Alaettin Aksoy’un bu eserinde, 1980’li yıllarda yaşayan burjuvazi kesimine mizahî bir eleştiriyle yaklaşarak sınıf farkının oluşturduğu bunalım izlerini ele aldığı görülebilir. Ortada tahterevalliyi andıran ahşapların üzerindeki figürlerin sağa ve sola

dağılmış olmaları, bir denge kurulmaya çalışılsa da bunun başarılamadığını gösterebilir. İzleyiciye göre sağ tarafta yer alan, şehveti ve gücü temsil eden üç tane figür ağır basmaktadır. Sanatçı, bu figürlerin üzerlerinde kullanılan beyaz örtü ve yeşil yapraklarla ise yaşanmakta olan bunalımın üzerinin kapatılmaya çalışılması çabasının başarılı olmadığını iletebilir. Sol tarafta yer alan figür ve keçinin dillerinin dışarıda olması, yaşanan olayların farkında olmalarına ve durumu alaya aldıklarına işaret etmektedir. Yukarıda asılı ahşap, doğru dengenin bu olduğunu; tüm figürlerin çıplak olarak tasvir edilmesi ise özünde tüm bireylerin eşit olduğunu belirtmektedir. Alaettin Aksoy'un 80’li yıllardaki sosyal denge bunalımına değinerek meydana getirdiği bu eser, biçimsel ve dışavurumcu üslubunu kullanmıştır.

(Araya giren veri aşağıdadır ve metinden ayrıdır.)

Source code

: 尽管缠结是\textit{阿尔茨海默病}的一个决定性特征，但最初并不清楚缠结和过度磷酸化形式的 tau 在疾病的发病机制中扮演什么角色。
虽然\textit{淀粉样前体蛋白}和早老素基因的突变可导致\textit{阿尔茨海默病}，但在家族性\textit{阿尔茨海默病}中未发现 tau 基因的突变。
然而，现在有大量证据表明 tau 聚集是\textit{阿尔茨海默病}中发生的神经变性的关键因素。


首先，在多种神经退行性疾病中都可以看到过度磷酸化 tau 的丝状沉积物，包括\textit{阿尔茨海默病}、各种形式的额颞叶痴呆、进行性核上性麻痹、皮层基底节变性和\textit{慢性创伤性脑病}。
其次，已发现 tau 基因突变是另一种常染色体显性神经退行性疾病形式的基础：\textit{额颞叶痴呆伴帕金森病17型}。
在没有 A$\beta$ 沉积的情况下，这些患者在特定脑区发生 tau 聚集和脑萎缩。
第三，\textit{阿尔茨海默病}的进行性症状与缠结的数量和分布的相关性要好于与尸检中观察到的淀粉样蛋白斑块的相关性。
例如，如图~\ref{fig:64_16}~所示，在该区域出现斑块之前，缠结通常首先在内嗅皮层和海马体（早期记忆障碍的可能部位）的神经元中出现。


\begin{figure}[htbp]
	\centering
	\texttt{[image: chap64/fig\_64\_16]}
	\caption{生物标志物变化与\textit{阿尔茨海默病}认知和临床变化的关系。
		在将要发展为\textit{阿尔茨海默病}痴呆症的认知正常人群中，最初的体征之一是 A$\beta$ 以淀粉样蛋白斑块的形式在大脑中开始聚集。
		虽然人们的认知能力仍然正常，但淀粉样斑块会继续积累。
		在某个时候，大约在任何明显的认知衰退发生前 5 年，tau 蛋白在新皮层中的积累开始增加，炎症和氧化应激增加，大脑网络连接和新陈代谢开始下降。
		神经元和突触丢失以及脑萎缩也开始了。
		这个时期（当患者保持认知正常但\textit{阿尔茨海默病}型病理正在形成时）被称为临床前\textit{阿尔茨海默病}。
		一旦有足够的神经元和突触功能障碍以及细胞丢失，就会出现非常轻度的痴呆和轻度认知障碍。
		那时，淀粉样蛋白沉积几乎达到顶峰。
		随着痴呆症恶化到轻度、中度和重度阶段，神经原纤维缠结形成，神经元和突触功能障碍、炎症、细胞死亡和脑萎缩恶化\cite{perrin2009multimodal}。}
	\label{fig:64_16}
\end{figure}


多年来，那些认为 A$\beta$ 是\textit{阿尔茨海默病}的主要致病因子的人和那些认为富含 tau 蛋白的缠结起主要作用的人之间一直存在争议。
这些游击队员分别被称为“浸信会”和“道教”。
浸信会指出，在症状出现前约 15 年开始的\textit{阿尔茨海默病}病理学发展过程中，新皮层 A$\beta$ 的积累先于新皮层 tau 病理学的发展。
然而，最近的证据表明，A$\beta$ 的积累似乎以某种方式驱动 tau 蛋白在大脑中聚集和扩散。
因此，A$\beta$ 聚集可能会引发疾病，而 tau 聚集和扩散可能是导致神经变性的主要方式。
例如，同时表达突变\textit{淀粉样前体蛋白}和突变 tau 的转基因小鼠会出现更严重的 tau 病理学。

Görsel-75: Alaettin Aksoy, “Figüratif Kompozisyon”, 54x65 cm, 1998, TÜYB, (“Sanal”, 2019).

Alaettin Aksoy’un bunalım izi görülen diğer bir resmide görsel-75’de, “Figüratif Kompozisyon”dur. Resminde ön kompozisyonda, ayakta duran bir figür ve izleyiciye göre sağda oturur vaziyette üç figür bulunmaktadır. En arkada kırmızı tepecikler olarak adlandırabileceğimiz yatmış pozisyonda nü kadın figürü, bu figürün üzerinde havada aslı duran ağaç yer almaktadır. Resmin arka bölümünde kırmızı ton

değerlerini kullanan sanatçı, sıcak ton değerine ağırlık verdiği dikkat çekmektedir. “Her canlının tadacağı ölüm duygusunun”, konu olarak seçildiğini fark etmekteyiz. Sanatçı kendine has olan figürlerin yerleştirmesinde ve seçmiş olduğu renklerde bir Türk inanışı olan ölü gömme ve ağıt ritüelini resmederken, olayın geride kalanların bu süreçteki tavırlarına yansımasını aktarmıştır. Yerde oturan figürlerin siyah giysiler içinde olması, ölen kişinin arkasından yas tutulduğunu; ayakta duran figürün sadece yüzü ve elindeki kitabın görünmesi dinȋ töreni gerçekleştiren kişi olduğunu anlatmaktadır. En arkada nü olarak tasvir edilen kadın figürün üzerindeki yeşil ağaç hem saflık göstergesi; hem de öldükten sonra tekrardan dirilişin, yeniden hayat buluşun göstergesidir. Ölümü hatırlatan kırmızı renkle, yaşamı temsil eden yeşil rengin bir arada kullanılması; iki zıt duygunun aynı anda yaşanmasına neden olmaktadır. Bu da izleyicide “bunalım duygusunu” vermektedir. Sanatçı diğer bir deyişle günümüz toplumunda, aynı anda yaşanan iki zıt duygunun sömürülmesi ya da kolay tüketilmesinin kişilerde bunalıma neden olduğunu iletir. Alaettin Aksoy dışavurumcu üslubunu kullanarak resmi gerçekleştirmiştir.